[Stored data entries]
================

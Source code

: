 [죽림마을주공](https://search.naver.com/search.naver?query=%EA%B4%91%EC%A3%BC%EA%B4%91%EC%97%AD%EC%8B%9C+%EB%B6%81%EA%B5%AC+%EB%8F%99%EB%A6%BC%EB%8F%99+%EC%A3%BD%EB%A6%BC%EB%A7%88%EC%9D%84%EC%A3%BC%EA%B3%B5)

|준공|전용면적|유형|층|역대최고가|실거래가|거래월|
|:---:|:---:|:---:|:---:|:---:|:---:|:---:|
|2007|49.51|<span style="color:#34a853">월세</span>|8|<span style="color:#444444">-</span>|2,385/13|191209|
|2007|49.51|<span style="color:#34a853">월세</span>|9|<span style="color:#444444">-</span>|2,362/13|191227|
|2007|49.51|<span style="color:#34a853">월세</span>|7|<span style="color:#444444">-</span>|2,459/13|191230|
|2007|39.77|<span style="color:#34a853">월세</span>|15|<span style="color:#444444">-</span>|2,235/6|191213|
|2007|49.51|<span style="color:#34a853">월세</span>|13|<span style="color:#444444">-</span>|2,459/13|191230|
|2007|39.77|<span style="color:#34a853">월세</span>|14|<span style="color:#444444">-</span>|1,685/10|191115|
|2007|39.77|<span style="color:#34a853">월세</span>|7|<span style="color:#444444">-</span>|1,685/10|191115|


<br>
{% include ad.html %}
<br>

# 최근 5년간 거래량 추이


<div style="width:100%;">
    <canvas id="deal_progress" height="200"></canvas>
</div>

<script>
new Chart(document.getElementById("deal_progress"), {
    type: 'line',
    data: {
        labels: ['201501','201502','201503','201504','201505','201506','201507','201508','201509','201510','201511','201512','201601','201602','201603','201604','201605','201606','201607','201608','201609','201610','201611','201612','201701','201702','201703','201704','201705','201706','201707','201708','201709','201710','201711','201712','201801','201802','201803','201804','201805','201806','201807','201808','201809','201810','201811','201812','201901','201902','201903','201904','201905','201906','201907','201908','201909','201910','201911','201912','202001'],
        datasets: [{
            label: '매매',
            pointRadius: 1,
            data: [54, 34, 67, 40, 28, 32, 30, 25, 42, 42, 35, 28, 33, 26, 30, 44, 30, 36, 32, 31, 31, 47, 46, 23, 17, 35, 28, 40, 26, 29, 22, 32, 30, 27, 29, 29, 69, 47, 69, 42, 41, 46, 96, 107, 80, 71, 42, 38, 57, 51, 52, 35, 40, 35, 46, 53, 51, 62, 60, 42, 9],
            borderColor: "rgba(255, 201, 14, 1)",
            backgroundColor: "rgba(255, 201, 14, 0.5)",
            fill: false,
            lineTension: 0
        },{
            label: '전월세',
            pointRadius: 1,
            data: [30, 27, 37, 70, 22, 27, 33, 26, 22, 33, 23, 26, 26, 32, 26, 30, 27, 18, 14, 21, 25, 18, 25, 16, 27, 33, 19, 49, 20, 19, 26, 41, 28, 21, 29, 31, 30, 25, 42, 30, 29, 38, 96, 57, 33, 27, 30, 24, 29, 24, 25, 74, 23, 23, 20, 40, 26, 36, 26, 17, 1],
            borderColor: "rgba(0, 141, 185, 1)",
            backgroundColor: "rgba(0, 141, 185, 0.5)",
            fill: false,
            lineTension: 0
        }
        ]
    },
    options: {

================

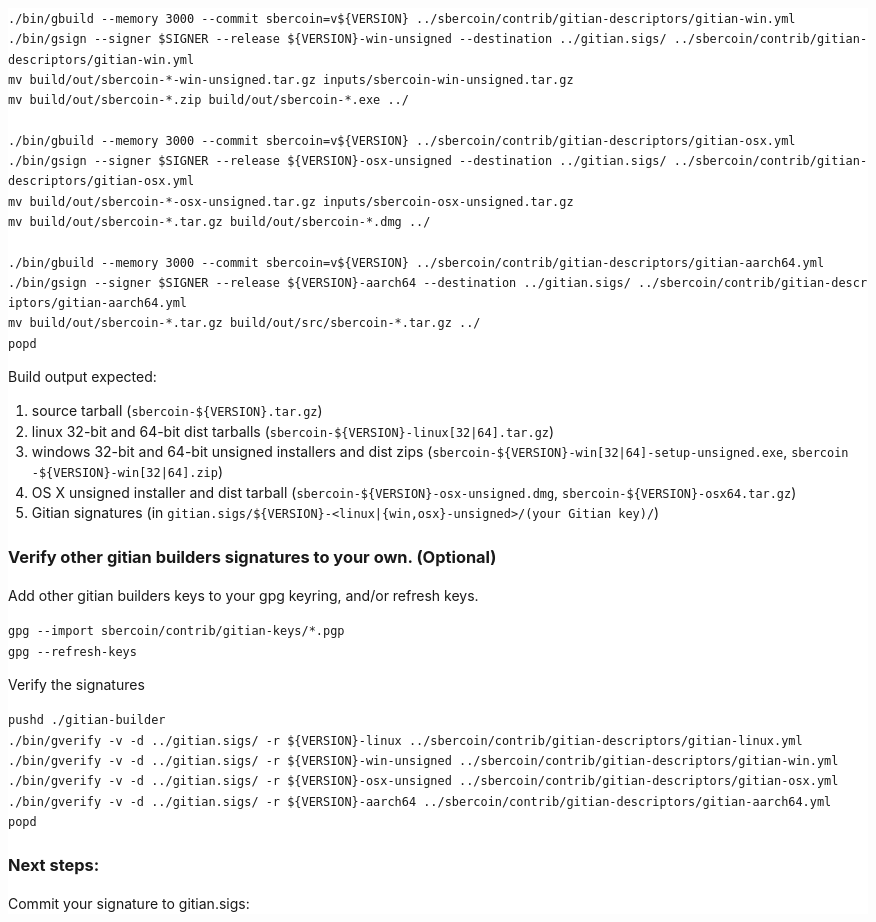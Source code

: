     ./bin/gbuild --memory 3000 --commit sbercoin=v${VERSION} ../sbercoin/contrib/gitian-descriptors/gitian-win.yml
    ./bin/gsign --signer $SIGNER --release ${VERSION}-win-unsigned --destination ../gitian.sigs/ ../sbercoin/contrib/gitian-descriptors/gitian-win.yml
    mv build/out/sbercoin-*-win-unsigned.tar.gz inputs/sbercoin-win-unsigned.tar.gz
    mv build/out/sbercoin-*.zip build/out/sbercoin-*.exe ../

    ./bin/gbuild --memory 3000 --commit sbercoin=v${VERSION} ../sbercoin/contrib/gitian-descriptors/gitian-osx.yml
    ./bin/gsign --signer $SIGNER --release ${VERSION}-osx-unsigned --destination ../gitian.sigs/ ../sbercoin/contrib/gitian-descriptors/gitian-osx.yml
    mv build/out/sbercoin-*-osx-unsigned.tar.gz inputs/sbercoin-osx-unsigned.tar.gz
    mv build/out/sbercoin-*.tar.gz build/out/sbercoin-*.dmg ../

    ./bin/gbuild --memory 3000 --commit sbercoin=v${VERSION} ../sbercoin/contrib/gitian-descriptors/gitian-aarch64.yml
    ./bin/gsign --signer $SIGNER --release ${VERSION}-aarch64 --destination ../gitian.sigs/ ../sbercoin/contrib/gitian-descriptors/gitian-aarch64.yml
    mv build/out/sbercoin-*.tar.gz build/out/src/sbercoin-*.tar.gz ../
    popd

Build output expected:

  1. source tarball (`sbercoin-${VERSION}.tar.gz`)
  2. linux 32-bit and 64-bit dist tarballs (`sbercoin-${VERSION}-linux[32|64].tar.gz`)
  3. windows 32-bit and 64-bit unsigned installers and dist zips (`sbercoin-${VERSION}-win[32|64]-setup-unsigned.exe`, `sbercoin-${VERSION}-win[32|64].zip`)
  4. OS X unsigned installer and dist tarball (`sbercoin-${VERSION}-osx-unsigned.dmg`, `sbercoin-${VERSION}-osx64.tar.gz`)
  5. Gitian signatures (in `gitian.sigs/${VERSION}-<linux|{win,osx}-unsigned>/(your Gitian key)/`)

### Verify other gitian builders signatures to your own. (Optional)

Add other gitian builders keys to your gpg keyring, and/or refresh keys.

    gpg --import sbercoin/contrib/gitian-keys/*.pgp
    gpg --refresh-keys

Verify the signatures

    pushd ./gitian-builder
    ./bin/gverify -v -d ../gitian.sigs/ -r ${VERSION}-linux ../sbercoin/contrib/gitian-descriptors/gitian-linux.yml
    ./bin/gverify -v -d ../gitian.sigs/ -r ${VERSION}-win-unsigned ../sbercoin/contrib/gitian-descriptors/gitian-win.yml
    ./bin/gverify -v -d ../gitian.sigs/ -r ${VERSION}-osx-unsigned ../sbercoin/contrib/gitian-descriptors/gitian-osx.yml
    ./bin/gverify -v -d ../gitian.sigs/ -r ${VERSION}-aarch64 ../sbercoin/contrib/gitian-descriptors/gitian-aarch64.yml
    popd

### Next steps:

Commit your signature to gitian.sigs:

================

In how many lines of the entries does "signatures" appear? Reply with only the number.

### Solved problem
3